TASK TO CARRY OUT: Look through the data below and, wherever a line carries the word "sudo", please copy that line.

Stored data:
━━━━━━

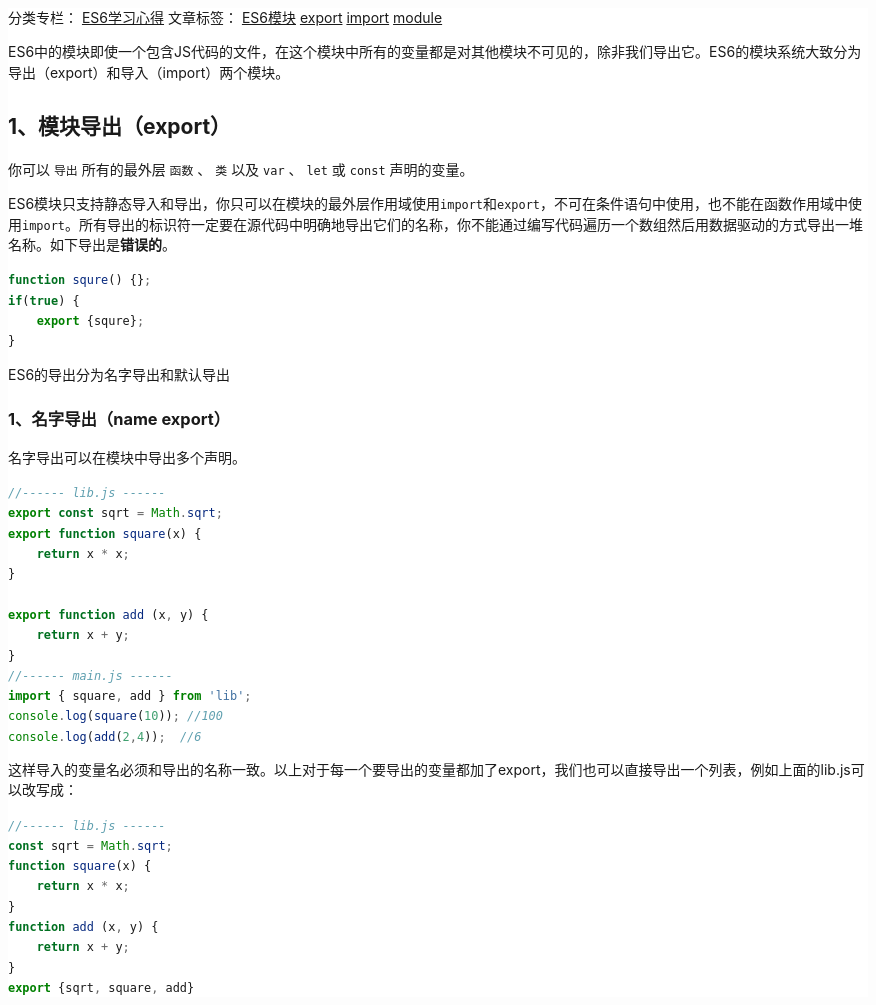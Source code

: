 分类专栏： [ES6学习心得](https://blog.csdn.net/qq_28506819/category_6889480.html) 文章标签： [ES6模块](https://www.csdn.net/gather_23/MtzaUg3sNTM2MS1ibG9n.html) [export](https://www.csdn.net/gather_21/MtTaEg0sMzM4NTYtYmxvZwO0O0OO0O0O.html) [import](https://www.csdn.net/gather_23/MtTaEg0sMjkxOTItYmxvZwO0O0OO0O0O.html) [module](https://www.csdn.net/gather_22/MtTaEg0sNTMzOTYtYmxvZwO0O0OO0O0O.html)

ES6中的模块即使一个包含JS代码的文件，在这个模块中所有的变量都是对其他模块不可见的，除非我们导出它。ES6的模块系统大致分为导出（export）和导入（import）两个模块。

## 1、模块导出（export）

你可以 `导出` 所有的最外层 `函数` 、 `类` 以及 `var` 、 `let` 或 `const` 声明的变量。

ES6模块只支持静态导入和导出，你只可以在模块的最外层作用域使用`import`和`export`，不可在条件语句中使用，也不能在函数作用域中使用`import`。所有导出的标识符一定要在源代码中明确地导出它们的名称，你不能通过编写代码遍历一个数组然后用数据驱动的方式导出一堆名称。如下导出是**错误的**。

```javascript
function squre() {};
if(true) {
	export {squre};
}
```

ES6的导出分为名字导出和默认导出

### 1、名字导出（name export）

名字导出可以在模块中导出多个声明。

```javascript
//------ lib.js ------
export const sqrt = Math.sqrt;
export function square(x) {
	return x * x;
}

export function add (x, y) {
	return x + y;
}
//------ main.js ------
import { square, add } from 'lib';
console.log(square(10)); //100
console.log(add(2,4));  //6
```

这样导入的变量名必须和导出的名称一致。以上对于每一个要导出的变量都加了export，我们也可以直接导出一个列表，例如上面的lib.js可以改写成：  

```javascript
//------ lib.js ------
const sqrt = Math.sqrt;
function square(x) {
	return x * x;
}
function add (x, y) {
	return x + y;
}
export {sqrt, square, add}
```
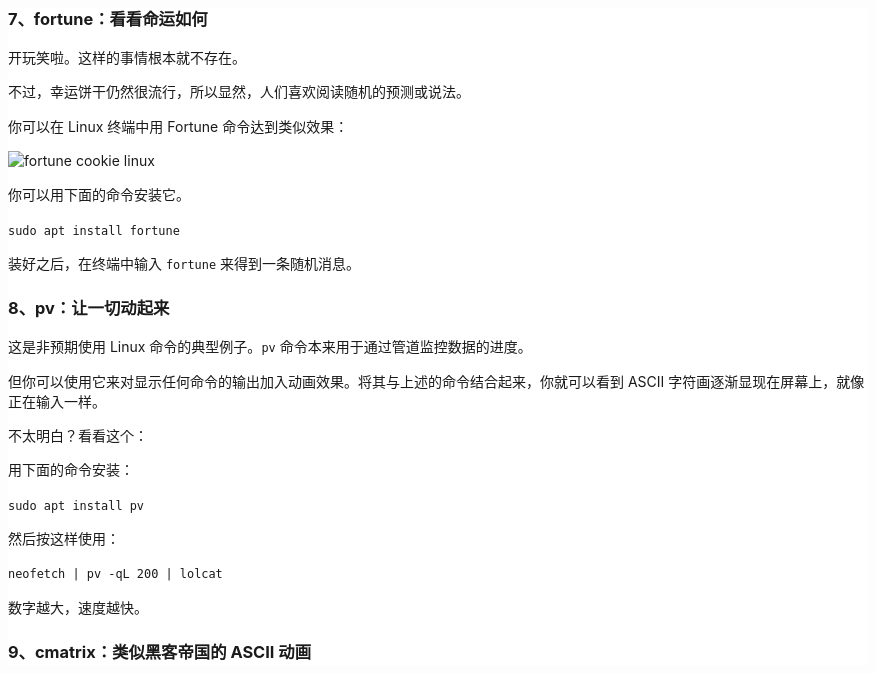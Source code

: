 
### 7、fortune：看看命运如何


开玩笑啦。这样的事情根本就不存在。


不过，幸运饼干仍然很流行，所以显然，人们喜欢阅读随机的预测或说法。


你可以在 Linux 终端中用 Fortune 命令达到类似效果：


![fortune cookie linux](/data/attachment/album/202309/19/152428pdhvefk3efaf0akw.png)


你可以用下面的命令安装它。



```
sudo apt install fortune

```

装好之后，在终端中输入 `fortune` 来得到一条随机消息。


### 8、pv：让一切动起来


这是非预期使用 Linux 命令的典型例子。`pv` 命令本来用于通过管道监控数据的进度。


但你可以使用它来对显示任何命令的输出加入动画效果。将其与上述的命令结合起来，你就可以看到 ASCII 字符画逐渐显现在屏幕上，就像正在输入一样。


不太明白？看看这个：






用下面的命令安装：



```
sudo apt install pv

```

然后按这样使用：



```
neofetch | pv -qL 200 | lolcat

```

数字越大，速度越快。


### 9、cmatrix：类似黑客帝国的 ASCII 动画


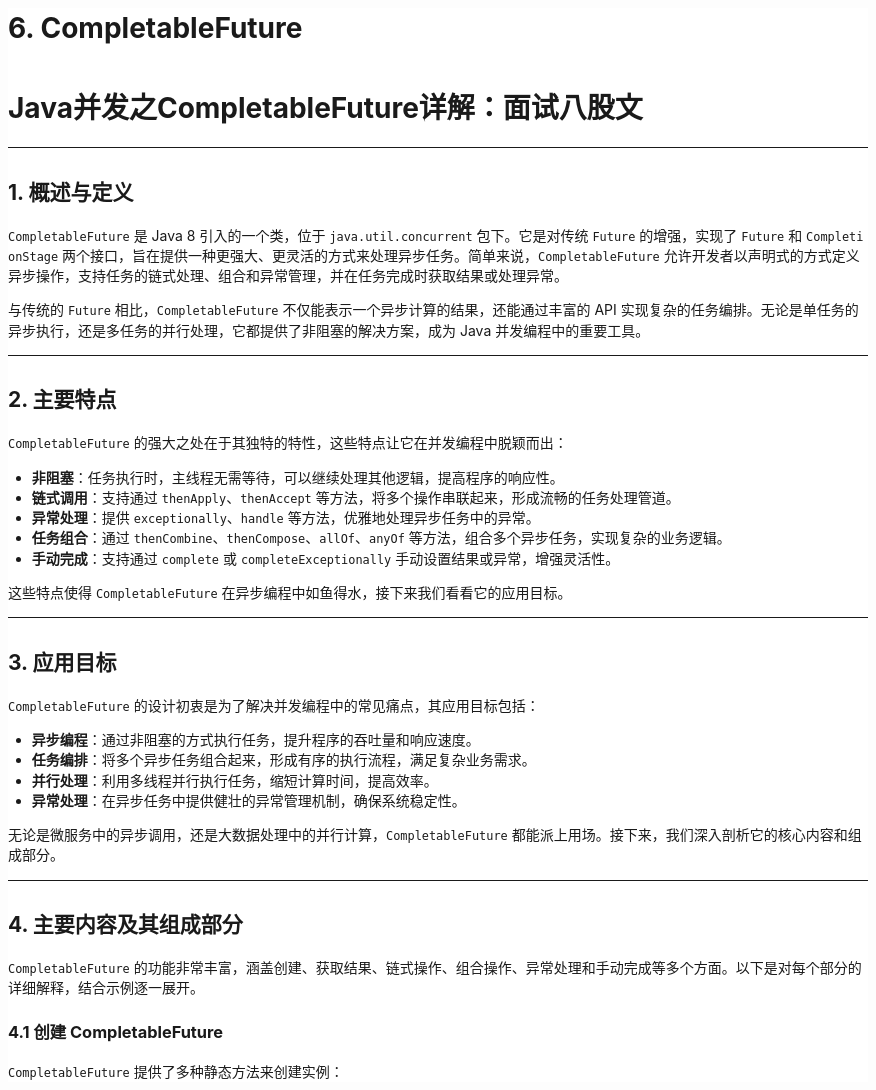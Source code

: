 # 6. CompletableFuture

# Java并发之CompletableFuture详解：面试八股文

***

## 1. 概述与定义

`CompletableFuture` 是 Java 8 引入的一个类，位于 `java.util.concurrent` 包下。它是对传统 `Future` 的增强，实现了 `Future` 和 `CompletionStage` 两个接口，旨在提供一种更强大、更灵活的方式来处理异步任务。简单来说，`CompletableFuture` 允许开发者以声明式的方式定义异步操作，支持任务的链式处理、组合和异常管理，并在任务完成时获取结果或处理异常。

与传统的 `Future` 相比，`CompletableFuture` 不仅能表示一个异步计算的结果，还能通过丰富的 API 实现复杂的任务编排。无论是单任务的异步执行，还是多任务的并行处理，它都提供了非阻塞的解决方案，成为 Java 并发编程中的重要工具。

***

## 2. 主要特点

`CompletableFuture` 的强大之处在于其独特的特性，这些特点让它在并发编程中脱颖而出：

- **非阻塞**：任务执行时，主线程无需等待，可以继续处理其他逻辑，提高程序的响应性。
- **链式调用**：支持通过 `thenApply`、`thenAccept` 等方法，将多个操作串联起来，形成流畅的任务处理管道。
- **异常处理**：提供 `exceptionally`、`handle` 等方法，优雅地处理异步任务中的异常。
- **任务组合**：通过 `thenCombine`、`thenCompose`、`allOf`、`anyOf` 等方法，组合多个异步任务，实现复杂的业务逻辑。
- **手动完成**：支持通过 `complete` 或 `completeExceptionally` 手动设置结果或异常，增强灵活性。

这些特点使得 `CompletableFuture` 在异步编程中如鱼得水，接下来我们看看它的应用目标。

***

## 3. 应用目标

`CompletableFuture` 的设计初衷是为了解决并发编程中的常见痛点，其应用目标包括：

- **异步编程**：通过非阻塞的方式执行任务，提升程序的吞吐量和响应速度。
- **任务编排**：将多个异步任务组合起来，形成有序的执行流程，满足复杂业务需求。
- **并行处理**：利用多线程并行执行任务，缩短计算时间，提高效率。
- **异常处理**：在异步任务中提供健壮的异常管理机制，确保系统稳定性。

无论是微服务中的异步调用，还是大数据处理中的并行计算，`CompletableFuture` 都能派上用场。接下来，我们深入剖析它的核心内容和组成部分。

***

## 4. 主要内容及其组成部分

`CompletableFuture` 的功能非常丰富，涵盖创建、获取结果、链式操作、组合操作、异常处理和手动完成等多个方面。以下是对每个部分的详细解释，结合示例逐一展开。

### 4.1 创建 CompletableFuture

`CompletableFuture` 提供了多种静态方法来创建实例：
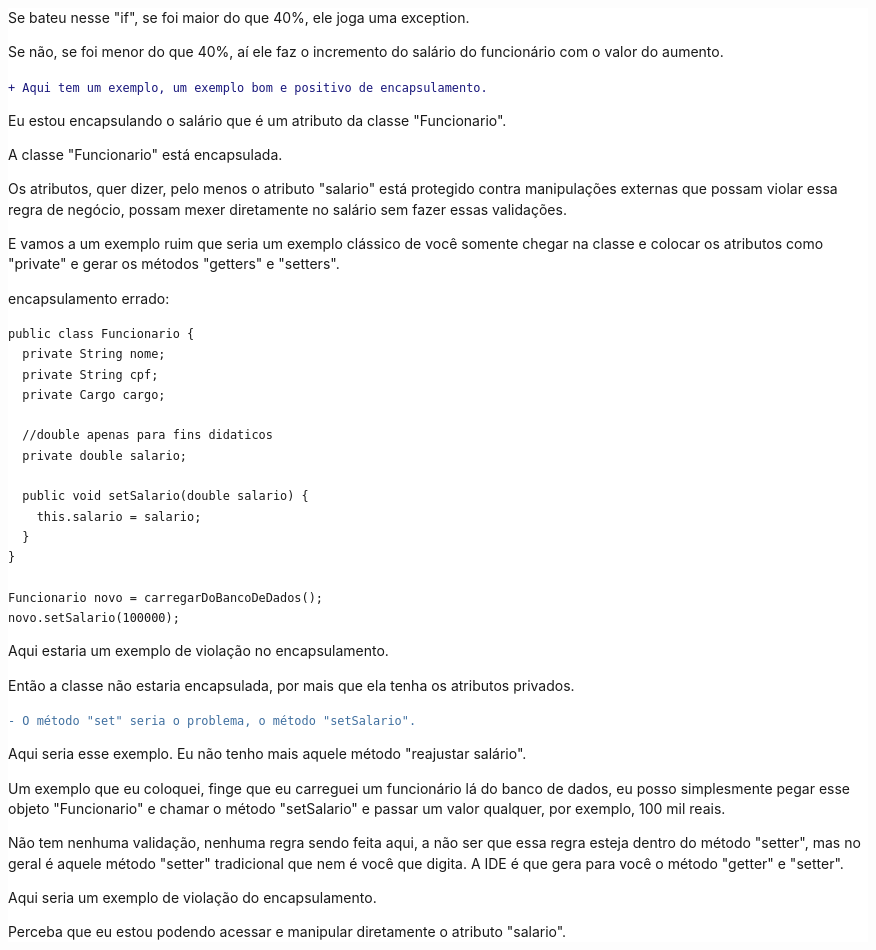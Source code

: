 Se bateu nesse "if", se foi maior do que 40%, ele joga uma exception. 

Se não, se foi menor do que 40%, aí ele faz o incremento do salário do funcionário com o valor do aumento. 

```Diff
+ Aqui tem um exemplo, um exemplo bom e positivo de encapsulamento. 
```

Eu estou encapsulando o salário que é um atributo da classe "Funcionario". 

A classe "Funcionario" está encapsulada.

Os atributos, quer dizer, pelo menos o atributo "salario" está protegido contra manipulações externas que possam violar essa regra de negócio, possam mexer diretamente no salário sem fazer essas validações. 

E vamos a um exemplo ruim que seria um exemplo clássico de você somente chegar na classe e colocar os atributos como "private" e gerar os métodos "getters" e "setters".

encapsulamento errado:
```
public class Funcionario {
  private String nome;
  private String cpf;
  private Cargo cargo;

  //double apenas para fins didaticos
  private double salario;

  public void setSalario(double salario) {
    this.salario = salario;
  }
}

Funcionario novo = carregarDoBancoDeDados();
novo.setSalario(100000);
```

Aqui estaria um exemplo de violação no encapsulamento. 

Então a classe não estaria encapsulada, por mais que ela tenha os atributos privados. 

```diff
- O método "set" seria o problema, o método "setSalario". 
```
Aqui seria esse exemplo. Eu não tenho mais aquele método "reajustar salário". 

Um exemplo que eu coloquei, finge que eu carreguei um funcionário lá do banco de dados, eu posso simplesmente pegar esse objeto "Funcionario" e chamar o método "setSalario" e passar um valor qualquer, por exemplo, 100 mil reais.

Não tem nenhuma validação, nenhuma regra sendo feita aqui, a não ser que essa regra esteja dentro do método "setter", mas no geral é aquele método "setter" tradicional que nem é você que digita. A IDE é que gera para você o método "getter" e "setter". 

Aqui seria um exemplo de violação do encapsulamento. 

Perceba que eu estou podendo acessar e manipular diretamente o atributo "salario".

━━━━━━

TASK ANSWER:
sudo apt install fortune
sudo apt install pv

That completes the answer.